**What is required:** Reproduce exactly, and only, the lines running from the start of the entries below to the line containing "### Плоский формат".
===== Supplied records
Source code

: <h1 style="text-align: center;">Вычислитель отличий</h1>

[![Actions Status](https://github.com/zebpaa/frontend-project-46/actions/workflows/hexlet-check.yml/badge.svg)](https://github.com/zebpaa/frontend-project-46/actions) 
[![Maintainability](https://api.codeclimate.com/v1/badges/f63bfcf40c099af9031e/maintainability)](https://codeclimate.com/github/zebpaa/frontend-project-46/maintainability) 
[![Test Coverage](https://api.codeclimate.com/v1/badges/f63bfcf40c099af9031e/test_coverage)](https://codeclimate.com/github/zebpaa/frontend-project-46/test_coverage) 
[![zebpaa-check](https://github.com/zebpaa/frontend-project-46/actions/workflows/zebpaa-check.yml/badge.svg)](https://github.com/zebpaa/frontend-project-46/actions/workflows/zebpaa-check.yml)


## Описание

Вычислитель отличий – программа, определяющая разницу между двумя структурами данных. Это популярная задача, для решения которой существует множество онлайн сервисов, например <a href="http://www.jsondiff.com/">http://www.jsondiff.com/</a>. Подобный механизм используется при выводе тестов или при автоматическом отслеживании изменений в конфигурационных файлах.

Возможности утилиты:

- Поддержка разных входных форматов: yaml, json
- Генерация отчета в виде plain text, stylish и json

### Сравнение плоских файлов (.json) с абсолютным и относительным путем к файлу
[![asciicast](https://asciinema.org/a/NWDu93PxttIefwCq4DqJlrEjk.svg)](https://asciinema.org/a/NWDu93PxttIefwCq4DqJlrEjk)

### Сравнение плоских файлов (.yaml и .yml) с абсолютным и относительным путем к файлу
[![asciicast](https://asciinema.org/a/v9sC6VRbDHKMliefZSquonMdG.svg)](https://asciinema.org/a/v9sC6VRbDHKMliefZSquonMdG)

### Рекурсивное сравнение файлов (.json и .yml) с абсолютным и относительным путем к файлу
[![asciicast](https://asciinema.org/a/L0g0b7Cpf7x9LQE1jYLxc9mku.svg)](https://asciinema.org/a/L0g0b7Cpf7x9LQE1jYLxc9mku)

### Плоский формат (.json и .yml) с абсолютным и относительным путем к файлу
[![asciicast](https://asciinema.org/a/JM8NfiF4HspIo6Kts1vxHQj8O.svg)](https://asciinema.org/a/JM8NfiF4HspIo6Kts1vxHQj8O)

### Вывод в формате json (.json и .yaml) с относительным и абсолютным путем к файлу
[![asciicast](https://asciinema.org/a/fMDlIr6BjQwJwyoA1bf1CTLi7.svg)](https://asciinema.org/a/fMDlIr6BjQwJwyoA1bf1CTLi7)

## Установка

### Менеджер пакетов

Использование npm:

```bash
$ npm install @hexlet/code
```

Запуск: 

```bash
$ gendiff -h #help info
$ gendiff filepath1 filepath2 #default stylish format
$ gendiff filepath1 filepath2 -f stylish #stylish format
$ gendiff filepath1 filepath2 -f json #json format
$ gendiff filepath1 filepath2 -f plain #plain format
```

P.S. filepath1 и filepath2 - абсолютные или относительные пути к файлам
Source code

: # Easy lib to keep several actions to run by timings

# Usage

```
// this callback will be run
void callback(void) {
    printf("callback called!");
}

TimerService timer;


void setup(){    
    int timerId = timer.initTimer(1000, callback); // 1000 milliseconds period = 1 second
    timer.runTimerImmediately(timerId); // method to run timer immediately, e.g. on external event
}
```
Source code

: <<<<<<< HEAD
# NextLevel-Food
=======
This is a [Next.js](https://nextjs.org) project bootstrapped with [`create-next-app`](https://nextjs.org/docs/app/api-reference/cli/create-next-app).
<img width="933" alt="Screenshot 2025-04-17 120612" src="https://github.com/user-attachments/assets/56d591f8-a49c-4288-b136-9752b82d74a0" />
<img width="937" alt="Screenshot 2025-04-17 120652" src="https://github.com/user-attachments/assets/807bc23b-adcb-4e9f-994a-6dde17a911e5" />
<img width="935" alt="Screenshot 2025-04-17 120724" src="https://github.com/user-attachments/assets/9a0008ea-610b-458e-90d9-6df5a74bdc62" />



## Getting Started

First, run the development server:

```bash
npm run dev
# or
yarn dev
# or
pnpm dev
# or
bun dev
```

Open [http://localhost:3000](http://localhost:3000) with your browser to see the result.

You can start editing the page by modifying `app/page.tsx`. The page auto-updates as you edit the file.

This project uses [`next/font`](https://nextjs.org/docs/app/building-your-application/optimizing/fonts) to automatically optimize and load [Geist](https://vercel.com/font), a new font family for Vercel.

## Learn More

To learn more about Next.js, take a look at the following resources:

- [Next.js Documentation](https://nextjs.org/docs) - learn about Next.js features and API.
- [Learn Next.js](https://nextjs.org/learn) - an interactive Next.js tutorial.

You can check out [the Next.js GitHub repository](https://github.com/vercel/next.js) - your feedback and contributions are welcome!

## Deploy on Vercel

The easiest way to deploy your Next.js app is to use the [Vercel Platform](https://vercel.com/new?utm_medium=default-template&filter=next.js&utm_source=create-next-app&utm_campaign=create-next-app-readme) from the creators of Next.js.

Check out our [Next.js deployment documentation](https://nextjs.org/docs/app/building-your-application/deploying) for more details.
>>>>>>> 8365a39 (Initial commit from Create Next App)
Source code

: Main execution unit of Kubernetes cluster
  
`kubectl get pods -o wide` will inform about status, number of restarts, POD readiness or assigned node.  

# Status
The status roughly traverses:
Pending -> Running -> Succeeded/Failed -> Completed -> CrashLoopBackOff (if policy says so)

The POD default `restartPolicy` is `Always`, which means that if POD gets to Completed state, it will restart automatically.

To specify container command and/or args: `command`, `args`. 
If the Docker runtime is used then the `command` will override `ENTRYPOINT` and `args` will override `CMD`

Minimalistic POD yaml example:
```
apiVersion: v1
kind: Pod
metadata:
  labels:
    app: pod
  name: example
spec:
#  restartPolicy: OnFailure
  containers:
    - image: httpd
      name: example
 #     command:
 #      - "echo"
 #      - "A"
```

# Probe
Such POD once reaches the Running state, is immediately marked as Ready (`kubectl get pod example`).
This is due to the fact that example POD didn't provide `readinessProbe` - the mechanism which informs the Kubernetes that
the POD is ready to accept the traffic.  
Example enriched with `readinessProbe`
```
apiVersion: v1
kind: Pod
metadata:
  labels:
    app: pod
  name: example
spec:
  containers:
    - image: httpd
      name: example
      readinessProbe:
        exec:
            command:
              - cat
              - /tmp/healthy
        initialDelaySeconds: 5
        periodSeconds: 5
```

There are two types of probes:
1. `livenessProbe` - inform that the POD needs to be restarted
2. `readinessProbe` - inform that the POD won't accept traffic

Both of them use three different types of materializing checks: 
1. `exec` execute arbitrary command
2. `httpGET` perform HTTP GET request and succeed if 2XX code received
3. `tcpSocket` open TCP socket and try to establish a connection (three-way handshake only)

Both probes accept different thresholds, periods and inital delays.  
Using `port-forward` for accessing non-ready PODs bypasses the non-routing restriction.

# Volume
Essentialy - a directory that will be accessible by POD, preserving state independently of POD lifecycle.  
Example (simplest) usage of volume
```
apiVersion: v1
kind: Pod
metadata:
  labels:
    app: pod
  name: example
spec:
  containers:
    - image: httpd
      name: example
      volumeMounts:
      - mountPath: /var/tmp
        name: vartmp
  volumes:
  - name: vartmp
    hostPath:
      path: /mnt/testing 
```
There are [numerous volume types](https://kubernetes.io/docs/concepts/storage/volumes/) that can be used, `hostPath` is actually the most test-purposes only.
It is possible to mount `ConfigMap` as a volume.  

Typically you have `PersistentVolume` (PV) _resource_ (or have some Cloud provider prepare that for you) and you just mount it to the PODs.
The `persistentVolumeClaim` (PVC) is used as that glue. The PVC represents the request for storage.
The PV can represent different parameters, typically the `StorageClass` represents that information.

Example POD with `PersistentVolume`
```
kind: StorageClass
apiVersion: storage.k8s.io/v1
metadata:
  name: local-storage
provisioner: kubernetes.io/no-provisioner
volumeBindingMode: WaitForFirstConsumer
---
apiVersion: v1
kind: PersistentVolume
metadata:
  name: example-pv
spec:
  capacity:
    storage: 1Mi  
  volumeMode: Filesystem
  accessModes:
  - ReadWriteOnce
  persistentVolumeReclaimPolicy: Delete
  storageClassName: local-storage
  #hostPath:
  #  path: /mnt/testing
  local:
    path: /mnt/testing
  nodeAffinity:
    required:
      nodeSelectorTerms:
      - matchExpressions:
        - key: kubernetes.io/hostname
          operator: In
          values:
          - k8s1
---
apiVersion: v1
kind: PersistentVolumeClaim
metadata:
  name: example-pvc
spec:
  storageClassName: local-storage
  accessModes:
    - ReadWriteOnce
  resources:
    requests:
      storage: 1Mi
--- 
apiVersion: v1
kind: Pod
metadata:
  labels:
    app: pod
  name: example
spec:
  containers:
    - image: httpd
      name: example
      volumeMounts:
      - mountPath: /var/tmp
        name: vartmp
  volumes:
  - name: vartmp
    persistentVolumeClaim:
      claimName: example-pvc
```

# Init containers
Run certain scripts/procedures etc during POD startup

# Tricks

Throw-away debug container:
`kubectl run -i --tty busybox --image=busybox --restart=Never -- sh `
==========
**Answer:**
Source code

: <h1 style="text-align: center;">Вычислитель отличий</h1>

[![Actions Status](https://github.com/zebpaa/frontend-project-46/actions/workflows/hexlet-check.yml/badge.svg)](https://github.com/zebpaa/frontend-project-46/actions) 
[![Maintainability](https://api.codeclimate.com/v1/badges/f63bfcf40c099af9031e/maintainability)](https://codeclimate.com/github/zebpaa/frontend-project-46/maintainability) 
[![Test Coverage](https://api.codeclimate.com/v1/badges/f63bfcf40c099af9031e/test_coverage)](https://codeclimate.com/github/zebpaa/frontend-project-46/test_coverage) 
[![zebpaa-check](https://github.com/zebpaa/frontend-project-46/actions/workflows/zebpaa-check.yml/badge.svg)](https://github.com/zebpaa/frontend-project-46/actions/workflows/zebpaa-check.yml)


## Описание

Вычислитель отличий – программа, определяющая разницу между двумя структурами данных. Это популярная задача, для решения которой существует множество онлайн сервисов, например <a href="http://www.jsondiff.com/">http://www.jsondiff.com/</a>. Подобный механизм используется при выводе тестов или при автоматическом отслеживании изменений в конфигурационных файлах.

Возможности утилиты:

- Поддержка разных входных форматов: yaml, json
- Генерация отчета в виде plain text, stylish и json

### Сравнение плоских файлов (.json) с абсолютным и относительным путем к файлу
[![asciicast](https://asciinema.org/a/NWDu93PxttIefwCq4DqJlrEjk.svg)](https://asciinema.org/a/NWDu93PxttIefwCq4DqJlrEjk)

### Сравнение плоских файлов (.yaml и .yml) с абсолютным и относительным путем к файлу
[![asciicast](https://asciinema.org/a/v9sC6VRbDHKMliefZSquonMdG.svg)](https://asciinema.org/a/v9sC6VRbDHKMliefZSquonMdG)

### Рекурсивное сравнение файлов (.json и .yml) с абсолютным и относительным путем к файлу
[![asciicast](https://asciinema.org/a/L0g0b7Cpf7x9LQE1jYLxc9mku.svg)](https://asciinema.org/a/L0g0b7Cpf7x9LQE1jYLxc9mku)

### Плоский формат (.json и .yml) с абсолютным и относительным путем к файлу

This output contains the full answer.